男性は今年3月、個人加盟の労働組合「プレカリアートユニオン」に加入。その後、未払い賃金や弁償金の返還などを求めて団体交渉を申し入れると、5月に本社の「アポイント部」に配置転換になった。さらに6月には、「遅刻した」という理由で、一日中立ちっぱなしの「シュレッダー係」への異動を命じられた。
男性は7月下旬、命令を無効とする地位確認訴訟を起こした。すると、8月中旬に、「会社の名誉を害して、信用を傷付け、莫大な損害を与えた」として、一方的に懲戒解雇された。その際、80人くらいの従業員がいる前で、懲戒解雇の通知書を読み上げられたという。
また、男性の氏名と顔写真入りで、解雇理由を「罪状」と題した紙を、「引越社」グループ全店に貼りだされ、社内報にも掲載された。
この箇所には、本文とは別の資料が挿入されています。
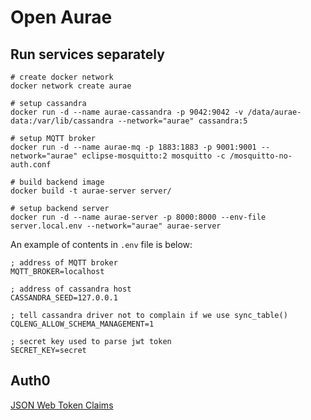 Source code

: # Open Aurae

## Run services separately

```shell
# create docker network
docker network create aurae

# setup cassandra
docker run -d --name aurae-cassandra -p 9042:9042 -v /data/aurae-data:/var/lib/cassandra --network="aurae" cassandra:5

# setup MQTT broker
docker run -d --name aurae-mq -p 1883:1883 -p 9001:9001 --network="aurae" eclipse-mosquitto:2 mosquitto -c /mosquitto-no-auth.conf

# build backend image
docker build -t aurae-server server/

# setup backend server
docker run -d --name aurae-server -p 8000:8000 --env-file server.local.env --network="aurae" aurae-server
```

An example of contents in `.env` file is below:

```text
; address of MQTT broker
MQTT_BROKER=localhost

; address of cassandra host
CASSANDRA_SEED=127.0.0.1

; tell cassandra driver not to complain if we use sync_table()
CQLENG_ALLOW_SCHEMA_MANAGEMENT=1

; secret key used to parse jwt token
SECRET_KEY=secret
```

## Auth0

[JSON Web Token Claims](https://www.iana.org/assignments/jwt/jwt.xhtml) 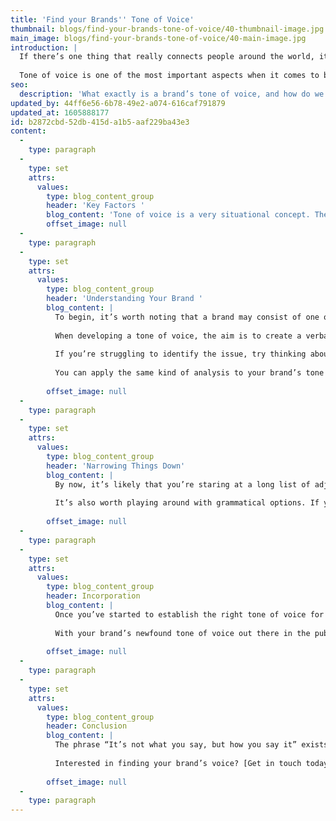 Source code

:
 ```yaml
---
title: 'Find your Brands'' Tone of Voice'
thumbnail: blogs/find-your-brands-tone-of-voice/40-thumbnail-image.jpg
main_image: blogs/find-your-brands-tone-of-voice/40-main-image.jpg
introduction: |
  If there’s one thing that really connects people around the world, it’s authentic, meaningful communication. Brands communicate much like individuals do with one another – through visual signals and tone of voice. But what exactly does tone of voice mean, and how do we establish it?
  
  Tone of voice is one of the most important aspects when it comes to branding. The term refers to how your company communicates both internally and externally. It’s all well and good having consistent, first-rate visuals, but if your messaging is muddled, contradictory or unfamiliar, the whole branding exercise becomes rather meaningless.
seo:
  description: 'What exactly is a brand’s tone of voice, and how do we establish it? Interested in finding your brand’s voice? Get in touch with our team today on 01253 297900.'
updated_by: 44ff6e56-6b78-49e2-a074-616caf791879
updated_at: 1605888177
id: b2872cbd-52db-415d-a1b5-aaf229ba43e3
content:
  -
    type: paragraph
  -
    type: set
    attrs:
      values:
        type: blog_content_group
        header: 'Key Factors '
        blog_content: 'Tone of voice is a very situational concept. There will doubtless be circumstances that require your brand to maintain a serious tone, such as when dealing with complaints, for example. On the other hand, interactions on social media, for instance, might allow you a little leeway to dispense with the formalities and take on a more friendly, conversational tone. Finally, target audience is just as relevant – if you’re looking to address people of a specific age or gender, you must choose your words wisely to avoid alienating your chosen demographic. '
        offset_image: null
  -
    type: paragraph
  -
    type: set
    attrs:
      values:
        type: blog_content_group
        header: 'Understanding Your Brand '
        blog_content: |
          To begin, it’s worth noting that a brand may consist of one or more sub-brands, each of which may employ a different corporate tone (which is perfectly okay!). The trick is to identify a tone of voice which perfectly suits the traits of each individual brand.
          
          When developing a tone of voice, the aim is to create a verbal embodiment of your brand’s personality. Look back at any existing brand material (across all media) and ask yourself: is your chosen method of written communication representative of the values your brand holds? If not, it’s time to assess where things are going wrong. 
          
          If you’re struggling to identify the issue, try thinking about the characteristics of your own personality (and perhaps your friends or family too) – you might notice how certain individuals use specific turns of phrase or slang words, for example. Similarly, you may notice how certain individuals favour detailed responses over getting straight to the heart of the matter. 
          
          You can apply the same kind of analysis to your brand’s tone of voice by visualising your brand as a person and seeing if you can spot any inconsistencies – what kind of personality traits does your brand possess? Is it humorous and conversational, or does it lean towards a more professional, serious tone? Write down as many words as you can think of that correspond to the characteristics of your brand. Then take a look at your competitors and repeat the characterisation process – this is a sure-fire way to identify how you can set your brand apart from your rivals.
          
        offset_image: null
  -
    type: paragraph
  -
    type: set
    attrs:
      values:
        type: blog_content_group
        header: 'Narrowing Things Down'
        blog_content: |
          By now, it’s likely that you’re staring at a long list of adjectives. By process of elimination, try narrowing your selection down to no more than five qualities which perfectly describe the characteristics of your brand. Next, assess whether applying these characteristics to your brand’s tone of voice would result in things being interpreted in way that you want. Even with the best of intentions, some people may take things the wrong way – be decisive and positive in your choices but be aware of creating misunderstanding. 
          
          It’s also worth playing around with grammatical options. If you’re opting for a more informal route, for example, why not see if apostrophised words align more with your brand’s tone of communication? Stay within the realms of good taste, though – text-speak seldom hits the spot nowadays.  
          
        offset_image: null
  -
    type: paragraph
  -
    type: set
    attrs:
      values:
        type: blog_content_group
        header: Incorporation
        blog_content: |
          Once you’ve started to establish the right tone of voice for your brand, you need to ensure that your brand guidelines detail everything in full (check out our previous blog post on brand guidelines here). It’s good to be specific – use relevant examples of dos and don’ts so that people know exactly how your brand will communicate and engage with the world. 
          
          With your brand’s newfound tone of voice out there in the public domain, make sure you continue to monitor things over time. Every aspect of your brand should be subject to change if things aren’t quite clicking, and tone of voice is no exception. Keep an eye on what customers are saying about your brand and don’t be afraid to adjust things if necessary. 
          
        offset_image: null
  -
    type: paragraph
  -
    type: set
    attrs:
      values:
        type: blog_content_group
        header: Conclusion
        blog_content: |
          The phrase “It’s not what you say, but how you say it” exists for a reason. In terms of tone of voice, the aim isn’t necessarily to get people to remember the words you use, but rather to remember the impression that your brand gave them. Bear that in mind and your brand will be well on your way to establishing a tone of voice that’s good as its word.
          
          Interested in finding your brand’s voice? [Get in touch today.](/contact)
          
        offset_image: null
  -
    type: paragraph
---
```

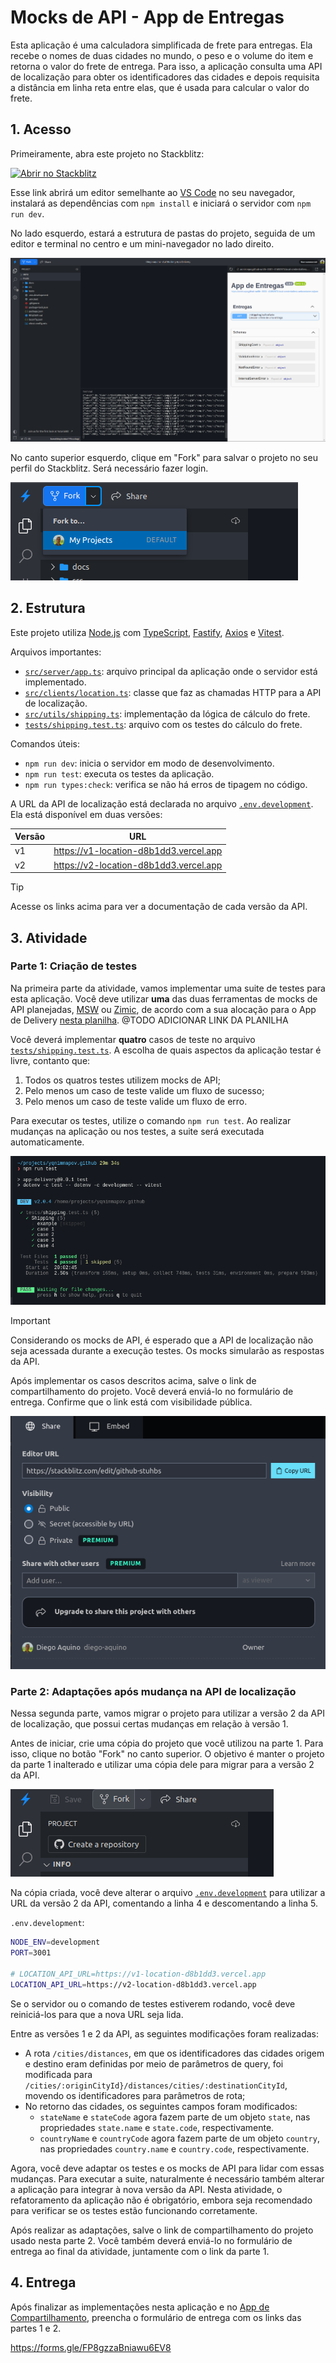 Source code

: # Mocks de API - App de Entregas

Esta aplicação é uma calculadora simplificada de frete para entregas. Ela recebe
o nomes de duas cidades no mundo, o peso e o volume do item e retorna o valor do
frete de entrega. Para isso, a aplicação consulta uma API de localização para
obter os identificadores das cidades e depois requisita a distância em linha
reta entre elas, que é usada para calcular o valor do frete.

## 1. Acesso

Primeiramente, abra este projeto no Stackblitz:

[![Abrir no Stackblitz](https://developer.stackblitz.com/img/open_in_stackblitz.svg)](https://stackblitz.com/github/diego-aquino/api-mocking-app-delivery?startScript=dev&file=README.md)

Esse link abrirá um editor semelhante ao
[VS Code](https://code.visualstudio.com) no seu navegador, instalará as
dependências com `npm install` e iniciará o servidor com `npm run dev`.

No lado esquerdo, estará a estrutura de pastas do projeto, seguida de um editor
e terminal no centro e um mini-navegador no lado direito.

![Projeto aberto no Stackblitz](./docs/images/project-opened-on-stackblitz.png)

No canto superior esquerdo, clique em "Fork" para salvar o projeto no seu perfil
do Stackblitz. Será necessário fazer login.

![Botão para cópia do projeto no Stackblitz](./docs/images/stackblitz-fork.png)

## 2. Estrutura

Este projeto utiliza [Node.js](https://nodejs.org) com
[TypeScript](https://www.typescriptlang.org), [Fastify](https://fastify.dev),
[Axios](https://axios-http.com) e [Vitest](https://vitest.dev).

Arquivos importantes:

- [`src/server/app.ts`](./src/server/app.ts): arquivo principal da aplicação
  onde o servidor está implementado.
- [`src/clients/location.ts`](./src/clients/location.ts): classe que faz as
  chamadas HTTP para a API de localização.
- [`src/utils/shipping.ts`](./src/utils/shipping.ts): implementação da lógica de
  cálculo do frete.
- [`tests/shipping.test.ts`](./tests/shipping.test.ts): arquivo com os testes do
  cálculo do frete.

Comandos úteis:

- `npm run dev`: inicia o servidor em modo de desenvolvimento.
- `npm run test`: executa os testes da aplicação.
- `npm run types:check`: verifica se não há erros de tipagem no código.

A URL da API de localização está declarada no arquivo
[`.env.development`](./.env.development). Ela está disponível em duas versões:

| Versão | URL                                    |
| ------ | -------------------------------------- |
| v1     | https://v1-location-d8b1dd3.vercel.app |
| v2     | https://v2-location-d8b1dd3.vercel.app |

> [!TIP]
>
> Acesse os links acima para ver a documentação de cada versão da API.

## 3. Atividade

### Parte 1: Criação de testes

Na primeira parte da atividade, vamos implementar uma suite de testes para esta
aplicação. Você deve utilizar **uma** das duas ferramentas de mocks de API
planejadas, [MSW](https://mswjs.io) ou
[Zimic](https://github.com/zimicjs/zimic), de acordo com a sua alocação para o
App de Delivery [nesta planilha](). @TODO ADICIONAR LINK DA PLANILHA

Você deverá implementar **quatro** casos de teste no arquivo
[`tests/shipping.test.ts`](./tests/shipping.test.ts). A escolha de quais
aspectos da aplicação testar é livre, contanto que:

1. Todos os quatros testes utilizem mocks de API;
2. Pelo menos um caso de teste valide um fluxo de sucesso;
3. Pelo menos um caso de teste valide um fluxo de erro.

Para executar os testes, utilize o comando `npm run test`. Ao realizar mudanças
na aplicação ou nos testes, a suite será executada automaticamente.

![Executando os testes no Stackblitz](./docs/images/stackblitz-tests.png)

> [!IMPORTANT]
>
> Considerando os mocks de API, é esperado que a API de localização não seja
> acessada durante a execução testes. Os mocks simularão as respostas da API.

Após implementar os casos descritos acima, salve o link de compartilhamento do
projeto. Você deverá enviá-lo no formulário de entrega. Confirme que o link está
com visibilidade pública.

![Compartilhando o projeto no Stackblitz](./docs/images/stackblitz-sharing.png)

### Parte 2: Adaptações após mudança na API de localização

Nessa segunda parte, vamos migrar o projeto para utilizar a versão 2 da API de
localização, que possui certas mudanças em relação à versão 1.

Antes de iniciar, crie uma cópia do projeto que você utilizou na parte 1. Para
isso, clique no botão "Fork" no canto superior. O objetivo é manter o projeto da
parte 1 inalterado e utilizar uma cópia dele para migrar para a versão 2 da API.

![Botão para cópia do projeto no Stackblitz](./docs/images/stackblitz-refork.png)

Na cópia criada, você deve alterar o arquivo
[`.env.development`](./.env.development) para utilizar a URL da versão 2 da API,
comentando a linha 4 e descomentando a linha 5.

`.env.development`:

```bash
NODE_ENV=development
PORT=3001

# LOCATION_API_URL=https://v1-location-d8b1dd3.vercel.app
LOCATION_API_URL=https://v2-location-d8b1dd3.vercel.app
```

Se o servidor ou o comando de testes estiverem rodando, você deve reiniciá-los
para que a nova URL seja lida.

Entre as versões 1 e 2 da API, as seguintes modificações foram realizadas:

- A rota `/cities/distances`, em que os identificadores das cidades origem e
  destino eram definidas por meio de parâmetros de query, foi modificada para
  `/cities/:originCityId}/distances/cities/:destinationCityId`, movendo os
  identificadores para parâmetros de rota;
- No retorno das cidades, os seguintes campos foram modificados:
  - `stateName` e `stateCode` agora fazem parte de um objeto `state`, nas
    propriedades `state.name` e `state.code`, respectivamente.
  - `countryName` e `countryCode` agora fazem parte de um objeto `country`, nas
    propriedades `country.name` e `country.code`, respectivamente.

Agora, você deve adaptar os testes e os mocks de API para lidar com essas
mudanças. Para executar a suite, naturalmente é necessário também alterar a
aplicação para integrar à nova versão da API. Nesta atividade, o refatoramento
da aplicação não é obrigatório, embora seja recomendado para verificar se os
testes estão funcionando corretamente.

Após realizar as adaptações, salve o link de compartilhamento do projeto usado
nesta parte 2. Você também deverá enviá-lo no formulário de entrega ao final da
atividade, juntamente com o link da parte 1.

## 4. Entrega

Após finalizar as implementações nesta aplicação e no
[App de Compartilhamento](https://github.com/diego-aquino/api-mocking-app-sharing),
preencha o formulário de entrega com os links das partes 1 e 2.

https://forms.gle/FP8gzzaBniawu6EV8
しかし、男性側が仮処分の申立てや未払い賃金の請求訴訟を次々と起こすと、会社側は9月下旬に懲戒解雇を撤回して復職が決まった。
●原告「長時間労働に追いやられる『アリ地獄』」
男性はこの日の口頭弁論で、「本来、会社が負うべき経営上のリスクである、仕事中の荷物破損や車両事故の弁償を従業員の給与から天引きしたり、高額の借金として負わせるというシステムが横行している」「長時間労働のせいで、注意力が落ち、事故を起こしてしまうと、弁償金により給与が減り、長時間労働に追いやられる悪循環に陥っている。これを従業員たちは『アリ地獄』と呼んでいる」と過酷な実態も訴えた。
口頭弁論後、男性は東京・霞が関の厚生労働省で記者会見を開き、「ほかの従業員に対する見せしめのようにした会社の態度に怒りを感じている」「会社には、もっと従業員がしっかり働ける環境をつくってもらいたい。決して私一人だけの問題ではない」と述べた。
男性の代理人をつとめる佐々木亮弁護士によると、男性の復職日は10月1日。だが、復職する業務は「シュレッダー係」のままだという。男性は「復職するが、会社からは謝罪もなく、私の心はまったく癒やされていない。早く営業職に戻りたい」と話していた。